_Problem statement_: Records follow. Pull out every line that contains "interesantes".

_Listed records_:
————
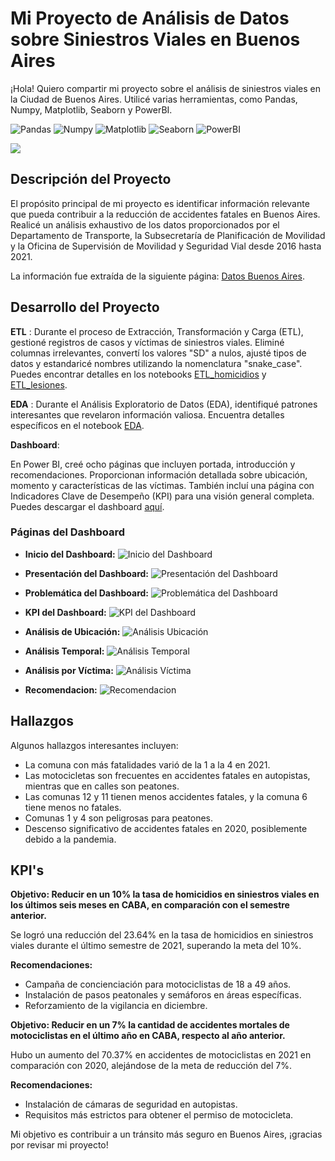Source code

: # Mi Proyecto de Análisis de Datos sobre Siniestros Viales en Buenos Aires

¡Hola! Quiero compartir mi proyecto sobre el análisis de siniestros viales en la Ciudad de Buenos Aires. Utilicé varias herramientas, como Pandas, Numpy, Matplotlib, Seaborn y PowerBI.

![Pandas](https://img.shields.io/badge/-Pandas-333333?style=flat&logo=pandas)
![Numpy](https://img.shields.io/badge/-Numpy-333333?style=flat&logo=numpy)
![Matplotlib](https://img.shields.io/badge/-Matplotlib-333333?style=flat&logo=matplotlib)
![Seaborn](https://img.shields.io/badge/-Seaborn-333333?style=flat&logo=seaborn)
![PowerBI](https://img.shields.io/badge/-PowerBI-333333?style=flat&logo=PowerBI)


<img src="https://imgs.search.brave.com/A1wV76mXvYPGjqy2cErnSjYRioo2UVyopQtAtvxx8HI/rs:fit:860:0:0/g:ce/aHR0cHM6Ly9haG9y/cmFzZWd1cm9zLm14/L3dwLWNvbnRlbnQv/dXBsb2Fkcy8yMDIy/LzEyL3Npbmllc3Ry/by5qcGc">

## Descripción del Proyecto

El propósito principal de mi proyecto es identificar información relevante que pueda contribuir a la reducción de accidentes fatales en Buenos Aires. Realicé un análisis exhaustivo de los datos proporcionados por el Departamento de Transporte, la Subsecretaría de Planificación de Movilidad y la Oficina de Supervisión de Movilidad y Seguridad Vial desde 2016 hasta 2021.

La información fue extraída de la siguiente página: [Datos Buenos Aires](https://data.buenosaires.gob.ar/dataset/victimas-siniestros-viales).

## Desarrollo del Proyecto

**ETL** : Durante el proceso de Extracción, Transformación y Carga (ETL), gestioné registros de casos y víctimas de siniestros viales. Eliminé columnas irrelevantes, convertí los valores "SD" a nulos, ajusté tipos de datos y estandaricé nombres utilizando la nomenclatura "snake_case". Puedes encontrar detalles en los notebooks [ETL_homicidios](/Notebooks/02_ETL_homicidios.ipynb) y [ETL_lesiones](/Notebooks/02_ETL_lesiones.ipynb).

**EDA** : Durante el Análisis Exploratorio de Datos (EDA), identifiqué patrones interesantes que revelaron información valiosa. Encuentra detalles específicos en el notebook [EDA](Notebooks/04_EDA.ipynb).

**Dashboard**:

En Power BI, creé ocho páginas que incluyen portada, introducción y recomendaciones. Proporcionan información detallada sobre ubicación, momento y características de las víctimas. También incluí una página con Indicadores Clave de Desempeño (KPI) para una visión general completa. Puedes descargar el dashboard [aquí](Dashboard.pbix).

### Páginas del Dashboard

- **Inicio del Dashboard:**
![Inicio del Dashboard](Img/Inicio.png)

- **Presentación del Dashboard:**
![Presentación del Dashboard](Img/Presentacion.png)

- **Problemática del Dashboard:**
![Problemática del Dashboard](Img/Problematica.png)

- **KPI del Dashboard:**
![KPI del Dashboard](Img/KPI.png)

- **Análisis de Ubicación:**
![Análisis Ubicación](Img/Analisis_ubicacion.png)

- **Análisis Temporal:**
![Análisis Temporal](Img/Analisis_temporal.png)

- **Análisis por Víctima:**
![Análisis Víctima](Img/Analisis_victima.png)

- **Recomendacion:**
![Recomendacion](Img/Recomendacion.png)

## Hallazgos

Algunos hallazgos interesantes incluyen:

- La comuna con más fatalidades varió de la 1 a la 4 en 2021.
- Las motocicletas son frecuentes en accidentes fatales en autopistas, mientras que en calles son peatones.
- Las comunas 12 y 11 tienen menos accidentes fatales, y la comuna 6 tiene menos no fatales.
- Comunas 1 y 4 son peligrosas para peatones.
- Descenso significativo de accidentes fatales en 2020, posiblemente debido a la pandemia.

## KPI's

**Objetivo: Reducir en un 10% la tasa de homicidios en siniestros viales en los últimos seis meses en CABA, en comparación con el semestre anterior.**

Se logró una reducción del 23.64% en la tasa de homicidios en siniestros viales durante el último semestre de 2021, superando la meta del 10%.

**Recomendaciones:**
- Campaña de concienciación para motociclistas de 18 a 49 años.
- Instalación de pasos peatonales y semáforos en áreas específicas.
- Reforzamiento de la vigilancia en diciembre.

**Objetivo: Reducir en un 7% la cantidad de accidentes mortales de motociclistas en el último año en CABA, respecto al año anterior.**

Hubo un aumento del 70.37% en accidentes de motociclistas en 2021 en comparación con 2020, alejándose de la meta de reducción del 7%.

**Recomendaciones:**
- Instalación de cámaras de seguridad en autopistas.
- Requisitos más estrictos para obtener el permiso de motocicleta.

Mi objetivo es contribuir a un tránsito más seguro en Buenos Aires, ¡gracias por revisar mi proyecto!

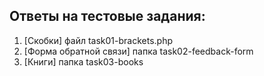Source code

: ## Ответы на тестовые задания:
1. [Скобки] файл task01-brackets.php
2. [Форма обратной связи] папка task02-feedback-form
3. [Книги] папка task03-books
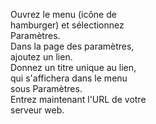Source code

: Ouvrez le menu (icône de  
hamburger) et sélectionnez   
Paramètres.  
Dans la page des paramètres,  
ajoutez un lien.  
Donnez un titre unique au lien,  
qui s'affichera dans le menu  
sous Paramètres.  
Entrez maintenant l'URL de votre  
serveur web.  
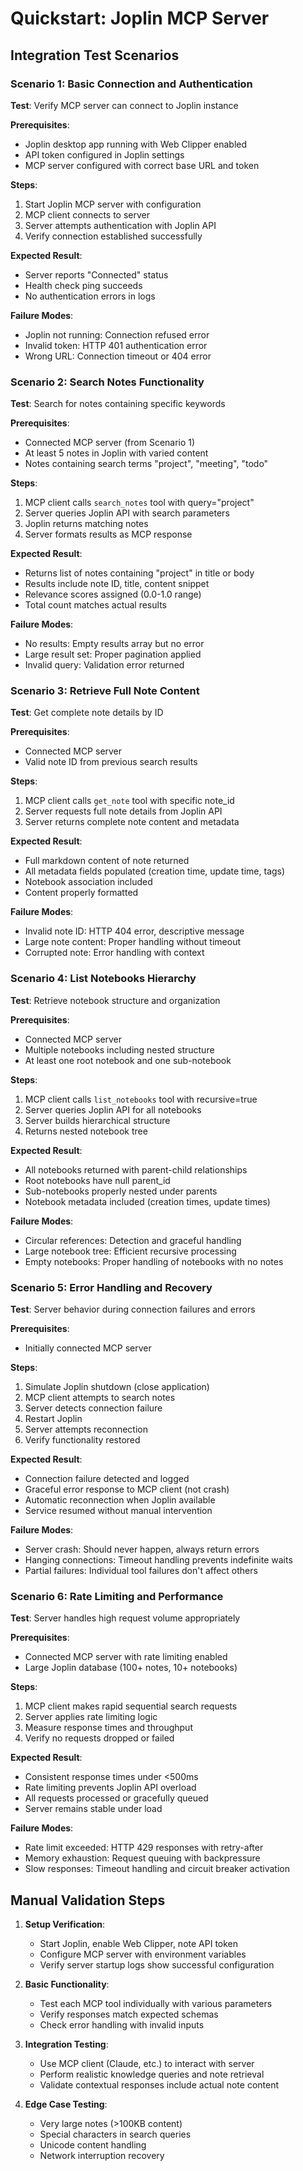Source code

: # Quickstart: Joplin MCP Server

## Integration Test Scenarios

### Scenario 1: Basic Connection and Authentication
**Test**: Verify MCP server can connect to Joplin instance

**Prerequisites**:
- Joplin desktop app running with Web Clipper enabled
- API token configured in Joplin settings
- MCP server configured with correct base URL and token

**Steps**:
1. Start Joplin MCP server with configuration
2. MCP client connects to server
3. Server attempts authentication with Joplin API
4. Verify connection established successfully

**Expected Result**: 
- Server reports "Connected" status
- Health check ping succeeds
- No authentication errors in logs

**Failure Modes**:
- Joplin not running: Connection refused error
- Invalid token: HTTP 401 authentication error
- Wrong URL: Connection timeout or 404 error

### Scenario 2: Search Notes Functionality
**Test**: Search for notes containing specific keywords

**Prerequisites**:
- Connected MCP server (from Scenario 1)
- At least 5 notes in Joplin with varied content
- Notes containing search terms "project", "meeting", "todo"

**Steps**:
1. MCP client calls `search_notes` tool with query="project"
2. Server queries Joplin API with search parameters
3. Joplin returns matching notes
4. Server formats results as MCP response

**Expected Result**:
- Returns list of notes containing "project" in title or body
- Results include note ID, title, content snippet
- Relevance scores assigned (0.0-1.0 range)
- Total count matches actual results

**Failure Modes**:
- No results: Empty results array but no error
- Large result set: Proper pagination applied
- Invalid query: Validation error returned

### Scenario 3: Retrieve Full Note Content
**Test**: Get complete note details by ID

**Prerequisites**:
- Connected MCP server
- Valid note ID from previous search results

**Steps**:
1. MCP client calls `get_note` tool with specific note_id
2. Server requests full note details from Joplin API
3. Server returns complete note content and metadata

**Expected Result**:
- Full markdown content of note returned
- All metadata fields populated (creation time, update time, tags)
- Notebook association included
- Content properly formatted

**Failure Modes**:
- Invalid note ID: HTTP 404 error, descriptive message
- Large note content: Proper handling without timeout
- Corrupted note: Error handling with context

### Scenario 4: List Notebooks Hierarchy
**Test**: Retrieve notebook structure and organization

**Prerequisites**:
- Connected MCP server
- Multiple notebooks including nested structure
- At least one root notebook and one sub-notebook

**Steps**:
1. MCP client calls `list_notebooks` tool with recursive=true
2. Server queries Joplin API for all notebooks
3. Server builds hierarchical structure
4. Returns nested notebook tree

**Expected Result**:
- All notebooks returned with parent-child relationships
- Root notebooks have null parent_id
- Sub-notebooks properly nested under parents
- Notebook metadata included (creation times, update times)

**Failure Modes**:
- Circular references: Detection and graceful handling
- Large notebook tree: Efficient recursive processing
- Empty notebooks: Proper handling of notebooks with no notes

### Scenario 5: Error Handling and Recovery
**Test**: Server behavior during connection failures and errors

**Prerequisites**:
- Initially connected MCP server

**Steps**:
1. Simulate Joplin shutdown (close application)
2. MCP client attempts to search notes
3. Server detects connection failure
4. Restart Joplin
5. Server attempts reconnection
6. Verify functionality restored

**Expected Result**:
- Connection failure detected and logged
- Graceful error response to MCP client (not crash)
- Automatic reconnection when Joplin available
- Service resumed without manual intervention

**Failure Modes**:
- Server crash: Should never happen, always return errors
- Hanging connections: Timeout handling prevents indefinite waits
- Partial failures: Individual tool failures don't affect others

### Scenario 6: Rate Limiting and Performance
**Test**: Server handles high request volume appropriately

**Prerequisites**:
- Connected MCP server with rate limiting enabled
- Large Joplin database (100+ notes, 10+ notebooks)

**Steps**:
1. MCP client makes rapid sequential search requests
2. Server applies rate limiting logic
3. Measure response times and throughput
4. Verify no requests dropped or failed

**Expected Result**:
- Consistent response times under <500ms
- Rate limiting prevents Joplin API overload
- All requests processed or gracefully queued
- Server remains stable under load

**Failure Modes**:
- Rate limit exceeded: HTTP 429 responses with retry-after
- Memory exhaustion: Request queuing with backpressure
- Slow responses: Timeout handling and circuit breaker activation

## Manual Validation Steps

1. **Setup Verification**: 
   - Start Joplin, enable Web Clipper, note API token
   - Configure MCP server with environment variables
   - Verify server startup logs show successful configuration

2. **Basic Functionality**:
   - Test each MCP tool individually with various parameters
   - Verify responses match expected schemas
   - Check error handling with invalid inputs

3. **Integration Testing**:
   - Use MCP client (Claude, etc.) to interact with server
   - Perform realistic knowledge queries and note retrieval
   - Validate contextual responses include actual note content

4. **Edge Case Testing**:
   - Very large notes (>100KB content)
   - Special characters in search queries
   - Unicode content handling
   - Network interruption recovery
————
_Response to the exercise_:
**EDA** : Durante el Análisis Exploratorio de Datos (EDA), identifiqué patrones interesantes que revelaron información valiosa. Encuentra detalles específicos en el notebook [EDA](Notebooks/04_EDA.ipynb).
Algunos hallazgos interesantes incluyen:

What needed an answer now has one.